What seemed to take forever for him to get there, I was walking up and down the hall waiting for him to get to the house! He finally showed up and we loaded the kids into his car. I looked at him while we were in the car, and he said to me everything was going to fine. I told him, “Dad I don’t think so, I really feel him floating away from me!” All he could tell me was to be positive and God will take care of the rest!
To what it seemed like more than an hour to reach the hospital, was on fifteen minutes.
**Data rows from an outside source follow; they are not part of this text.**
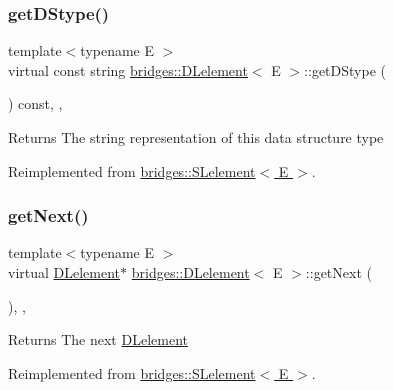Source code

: \subsubsection{\texorpdfstring{get\+D\+Stype()}{getDStype()}}
{\footnotesize\ttfamily template$<$typename E $>$ \\
virtual const string \hyperlink{classbridges_1_1_d_lelement}{bridges\+::\+D\+Lelement}$<$ E $>$\+::get\+D\+Stype (\begin{DoxyParamCaption}{ }\end{DoxyParamCaption}) const\hspace{0.3cm}{\ttfamily [inline]}, {\ttfamily [override]}, {\ttfamily [virtual]}}

\begin{DoxyReturn}{Returns}
The string representation of this data structure type 
\end{DoxyReturn}


Reimplemented from \hyperlink{classbridges_1_1_s_lelement_a136330b3481a47b3edb429f323274655}{bridges\+::\+S\+Lelement$<$ E $>$}.

\hypertarget{classbridges_1_1_d_lelement_a0c713707d8c7d0a97fe4194ed6592ede}{}\label{classbridges_1_1_d_lelement_a0c713707d8c7d0a97fe4194ed6592ede} 
\subsubsection{\texorpdfstring{get\+Next()}{getNext()}\hspace{0.1cm}{\footnotesize\ttfamily [1/2]}}
{\footnotesize\ttfamily template$<$typename E $>$ \\
virtual \hyperlink{classbridges_1_1_d_lelement}{D\+Lelement}$\ast$ \hyperlink{classbridges_1_1_d_lelement}{bridges\+::\+D\+Lelement}$<$ E $>$\+::get\+Next (\begin{DoxyParamCaption}{ }\end{DoxyParamCaption})\hspace{0.3cm}{\ttfamily [inline]}, {\ttfamily [override]}, {\ttfamily [virtual]}}

\begin{DoxyReturn}{Returns}
The next \hyperlink{classbridges_1_1_d_lelement}{D\+Lelement} 
\end{DoxyReturn}


Reimplemented from \hyperlink{classbridges_1_1_s_lelement_a5bd74108a9aa49339378bf62cdbb19ca}{bridges\+::\+S\+Lelement$<$ E $>$}.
He pulled up to the emergency room and I jumped out of the car and ran inside. I was actually calm but very afraid! All I can remember looking up and telling the clerks to take me to my husband. They looked at each other and asked if I was ok! I was angry at that point because no one could direct me my husband! A police officer touched my shoulder and asked me to follow him. I knew at that point it wasn’t good! They took into a small room and my mother in law stood up and told me “I’m sorry but he didn’t make it”
I grabbed my stomach and said “MY BABY!” She soon grabbed me and said “NO HE’S MINE!” All I could do was say I know that!
You see I wasn’t referring to my husband, I was talking about my kids! My babies have to grow up without a dad! I felt more for my children than myself! I thought it would be selfish to think of me first. My children are my first priority! It’s hard to be a single mom and to try to do dad things with my kids. I know I can NEVER replace a dad’s love! All I can do is give them memories of their father. Even though it had been fifteen years since he has passed now; it doesn’t seem to get easier! When I see my children’s faces, they remind me of there father and that is the best thing in the world!